C'est donc un sujet relativement ancien s'agissant des dommages aux biens et de l'assurance auto. Ces dix dernières années, le nombre d'examens a triplé parce que davantage de cas se sont présentés, mais aussi parce que nous avons amélioré nos capacités de détection. Sur une grande partie des sinistres interviennent des experts qui sont capables de détecter les anomalies.

Pour les complémentaires santé, le sujet de la fraude s'est développé plus récemment. Nous intervenons en complément d'un régime de base, la sécurité sociale, et le mode d'enregistrement des sinistres est très différent de celui qui a cours en dommages aux biens et en assurance auto : ce sont des schémas automatisés. Le remboursement de la sécurité sociale nous est répercuté par l'intermédiaire de la norme ouverte d'échange entre la maladie et les intervenants extérieurs, dite procédure NOEMIE. Dès lors que l'on connaît l'assuré, qui se trouve dans nos bases de données, nous l'indemnisons automatiquement.

Dans tous ces domaines, pour lutter contre la fraude, nous avons commencé par faire intervenir des experts, gens du métier, à qui nous avons apporté des outils d'analyse de données. Nous avons développé des techniques d'intelligence artificielle – celles des data scientists – permettant d'entraîner les outils à explorer les données afin d'améliorer à la fois la pertinence des cas détectés et la capacité d'investigation. Ces techniques se sont fortement répandues ces dernières années chez les gros assureurs, mais aussi entre assureurs – des projets sont en cours pour partager nos expertises. L'analyse des données a donc permis de faire progresser la détection des fraudes.

On a récemment commencé à utiliser ces techniques dans le domaine des complémentaires santé. Les enjeux n'y sont pas les mêmes : le prix moyen d'une prestation n'a rien à voir avec celui d'un sinistre automobile ou d'un dommage aux biens ; en outre, elles interviennent après le régime de base. Notre objectif était d'intervenir là où cela pouvait être utile : c'est dans l'optique et le dentaire qu'il y a eu le plus d'investigations. Les assureurs y travaillent dans un cadre de tiers payant, qui implique demande de prise en charge dans laquelle le professionnel de santé transmet des informations pour le compte de l'assuré. Ce moment d'échange est propice pour détecter les cas anormaux, quantitativement limités.

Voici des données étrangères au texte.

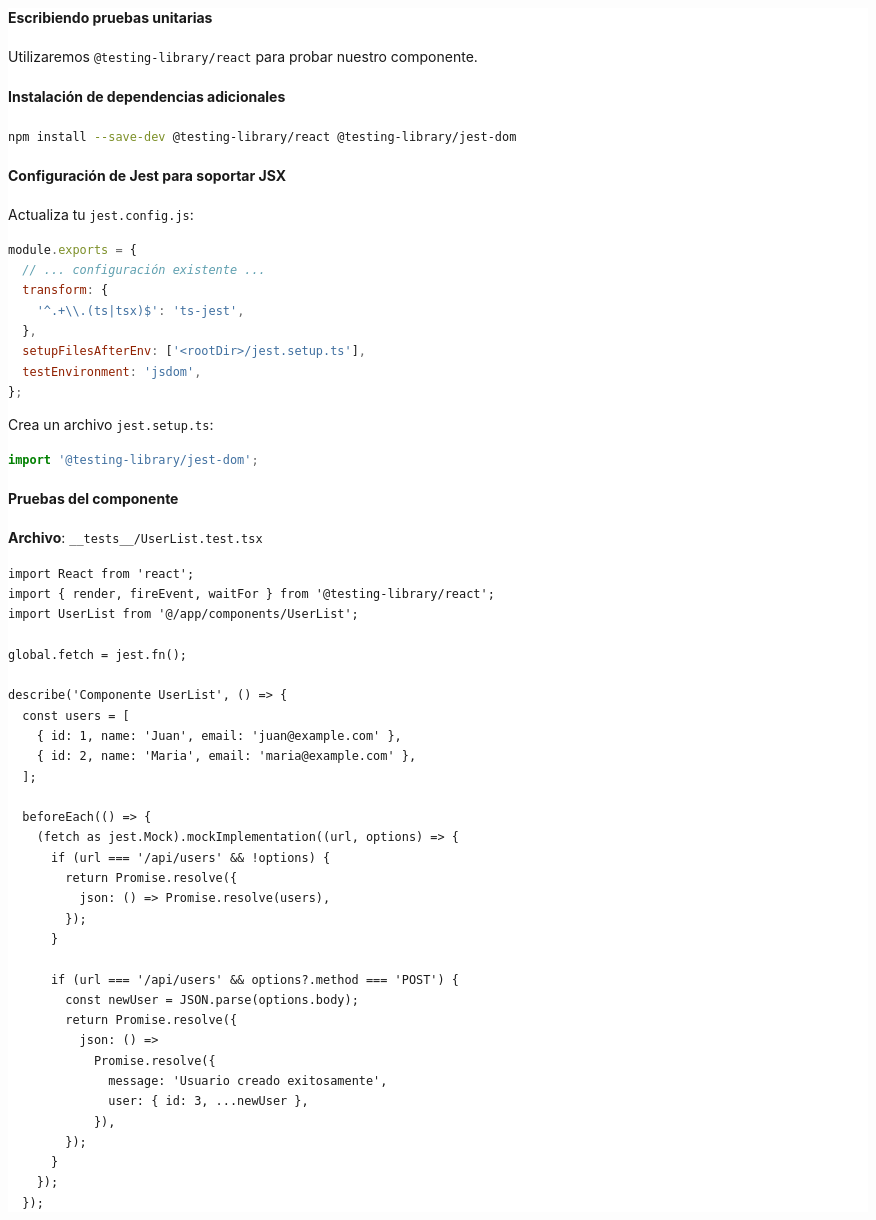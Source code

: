 #### Escribiendo pruebas unitarias

Utilizaremos `@testing-library/react` para probar nuestro componente.

#### Instalación de dependencias adicionales

```bash
npm install --save-dev @testing-library/react @testing-library/jest-dom
```

#### Configuración de Jest para soportar JSX

Actualiza tu `jest.config.js`:

```javascript
module.exports = {
  // ... configuración existente ...
  transform: {
    '^.+\\.(ts|tsx)$': 'ts-jest',
  },
  setupFilesAfterEnv: ['<rootDir>/jest.setup.ts'],
  testEnvironment: 'jsdom',
};
```

Crea un archivo `jest.setup.ts`:

```typescript
import '@testing-library/jest-dom';
```

#### Pruebas del componente

**Archivo**: `__tests__/UserList.test.tsx`

```tsx
import React from 'react';
import { render, fireEvent, waitFor } from '@testing-library/react';
import UserList from '@/app/components/UserList';

global.fetch = jest.fn();

describe('Componente UserList', () => {
  const users = [
    { id: 1, name: 'Juan', email: 'juan@example.com' },
    { id: 2, name: 'Maria', email: 'maria@example.com' },
  ];

  beforeEach(() => {
    (fetch as jest.Mock).mockImplementation((url, options) => {
      if (url === '/api/users' && !options) {
        return Promise.resolve({
          json: () => Promise.resolve(users),
        });
      }

      if (url === '/api/users' && options?.method === 'POST') {
        const newUser = JSON.parse(options.body);
        return Promise.resolve({
          json: () =>
            Promise.resolve({
              message: 'Usuario creado exitosamente',
              user: { id: 3, ...newUser },
            }),
        });
      }
    });
  });
```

Pour les traiter, nous avions l'habitude de solliciter des opticiens conseils ou des chirurgiens-dentistes conseils. En santé, contrairement aux assurances auto ou aux dommages aux biens, la plus grande partie des cas douteux fait intervenir un professionnel de santé. On dit souvent que les complémentaires santé sont des payeurs aveugles ; elles indemnisent l'assuré sur la base d'un code qui est transmis par le régime de base de la sécurité sociale, mais qui a gommé tout le contenu de la prestation. Elles ne disposent donc pas toujours des données nécessaires à la reconnaissance de la fraude. Il n'y a que dans quelques domaines – l'optique et les prothèses dentaires, dans lesquels nous sommes en général le principal financeur – que nous avons à notre disposition davantage de données. C'est là que nous avons toujours travaillé ; nous avons même créé les réseaux de soins, au sein desquels les protocoles d'échanges et les niveaux de prix sont harmonisés, ce qui permet de sécuriser la prestation et d'instaurer une relation de confiance. C'est un bon rempart contre les abus, même si cela ne les empêche pas.

Très récemment, l'émergence des techniques de traitement de données – dans les domaines où celles-ci sont disponibles de manière détaillée, c'est-à-dire l'optique et le dentaire, et surtout l'optique – a permis de mieux détecter les cas douteux.

Ces fraudes aux complémentaires santé sont souvent peu coûteuses à l'unité. On peut intervenir car elles interviennent dans le cadre du tiers payant, dans lequel on nous demande d'abord une prise en charge. Lorsque nous détectons quelque chose de suspect, nous menons notre enquête en faisant intervenir des gens du métier et nous pouvons refuser cette prise en charge en demandant des éléments supplémentaires : à ce stade, aucune prestation n'a été réglée. Il s'agit de dépenses relativement limitées ; récupérer ce qui a été réglé étant très coûteux, nous nous attachons à intervenir avant. C'est un problème spécifique à la complémentaire santé.